May 17, 2014 | 11:04 am | delogo | Favorites |

Actually, overall Manhattan Home Sales are 45% All-Cash. I want to make sure that the 80% number doesn’t become embedded in our housing market mindset.

1q14manhattanCASH
[click to expand]


I’ll explain.

Recently a friend passed along a post in the Washington Post titled: 8 in 10 Manhattan home sales are all-cash and my jaw dropped. The author, who I am a fan of, got this information from Realtytrac, who I am also a fan of, but I knew it was either wrong or misinterpreted.

Over the years I’ve played around with NYC mortgage data, usually incomplete and very dirty, from various sources and have combined that with frontline feedback from our own experience as appraisers, as well as from real estate brokers and lenders. I had come to the conclusion that roughly half of Manhattan home sales (co-op, condo & single family) were probably all-cash and condos are definitely well over 50%. I used the logic that foreign and high-end buyers are a large part of the all-cash market, especially within the new development space. And it makes sense – while condo end loan financing is tight, new development condo end loan financing is beyond tight.

The reason the Realtytrac 80% figure jumped out at me was the fact that co-ops account for about 60% of sales and have the highest concentration of entry level and middle class demographics in Manhattan.

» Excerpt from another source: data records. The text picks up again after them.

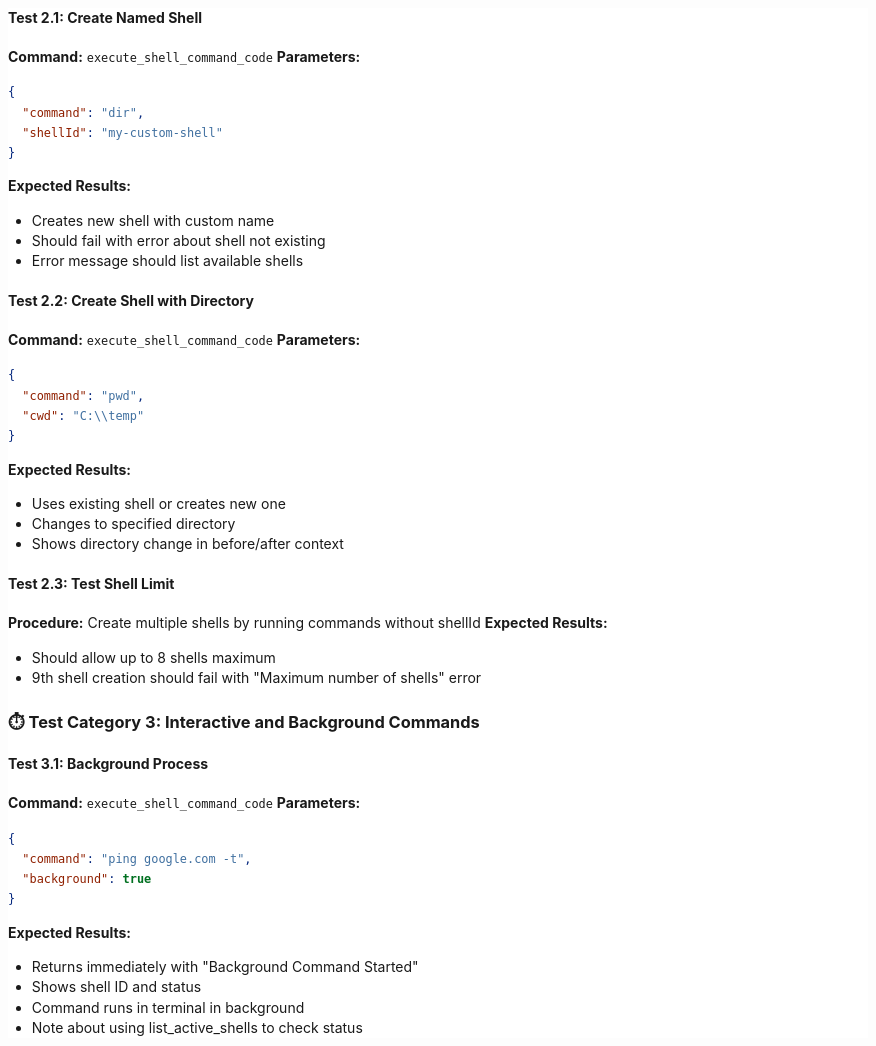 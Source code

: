 #### Test 2.1: Create Named Shell
**Command:** `execute_shell_command_code`
**Parameters:**
```json
{
  "command": "dir",
  "shellId": "my-custom-shell"
}
```
**Expected Results:**
- Creates new shell with custom name
- Should fail with error about shell not existing
- Error message should list available shells

#### Test 2.2: Create Shell with Directory
**Command:** `execute_shell_command_code`
**Parameters:**
```json
{
  "command": "pwd",
  "cwd": "C:\\temp"
}
```
**Expected Results:**
- Uses existing shell or creates new one
- Changes to specified directory
- Shows directory change in before/after context

#### Test 2.3: Test Shell Limit
**Procedure:** Create multiple shells by running commands without shellId
**Expected Results:**
- Should allow up to 8 shells maximum
- 9th shell creation should fail with "Maximum number of shells" error

### ⏱️ **Test Category 3: Interactive and Background Commands**

#### Test 3.1: Background Process
**Command:** `execute_shell_command_code`
**Parameters:**
```json
{
  "command": "ping google.com -t",
  "background": true
}
```
**Expected Results:**
- Returns immediately with "Background Command Started"
- Shows shell ID and status
- Command runs in terminal in background
- Note about using list_active_shells to check status
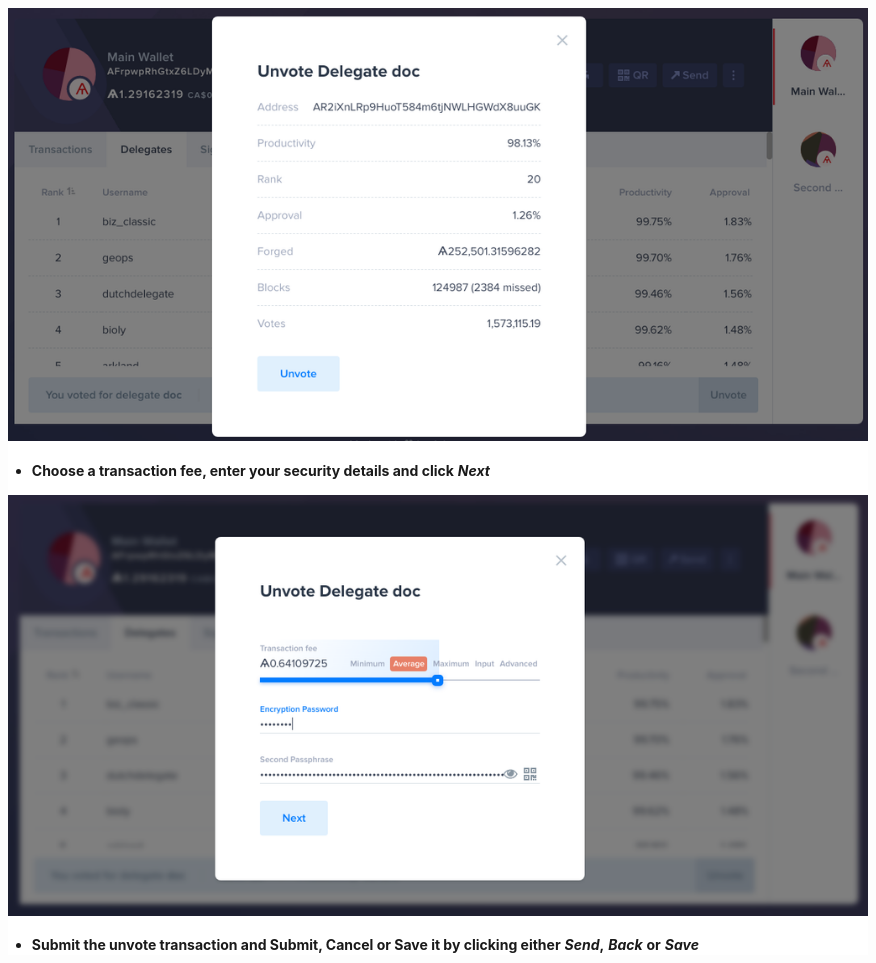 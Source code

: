 ![](../.gitbook/assets/reviewunvote.png)

* **Choose a transaction fee, enter your security details and click** _**Next**_

![](../.gitbook/assets/unvotedetails.png)

* **Submit the unvote transaction and Submit, Cancel or Save it by clicking either** _**Send**_**,** _**Back**_ **or** _**Save**_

I was very skeptical that virtually all the market-majority co-op buyers were paying all-cash, especially in the tepid economy we are stuck with.

So I reached out to Daren Blomquist, Vice President at RealtyTrac who is often the point person on their data releases. I indicated that the 80% figure seemed off and wondered if it excluded the co-op market. It didn’t. However even an 80% all-cash share for only single family and condo sales seemed like a stretch. He said he would look into it and within an hour they could see an issue with their co-op data feed. They were already working on the issue (and why I like Realtytrac). He shared their 1Q14 Manhattan information (I omitted the suspect co-op data) and here are the key numbers:

Their Results
All-Cash Condo Sales 60.78%
All-Cash Single Family Sales 73.08%

I came up with a new methodology, which looked at the ratios seen in Douglas Elliman sales – the largest real estate brokerage company in Manhattan – with a sales mix is generally consistent with the overall market mix and applied their results to the overall market, and I saw this:

Our Results
All-Cash Co-ops 36% (no revised Realtytrac results yet)
All-Cash Condos 58% (similar to Realtytrac’s 60.78%)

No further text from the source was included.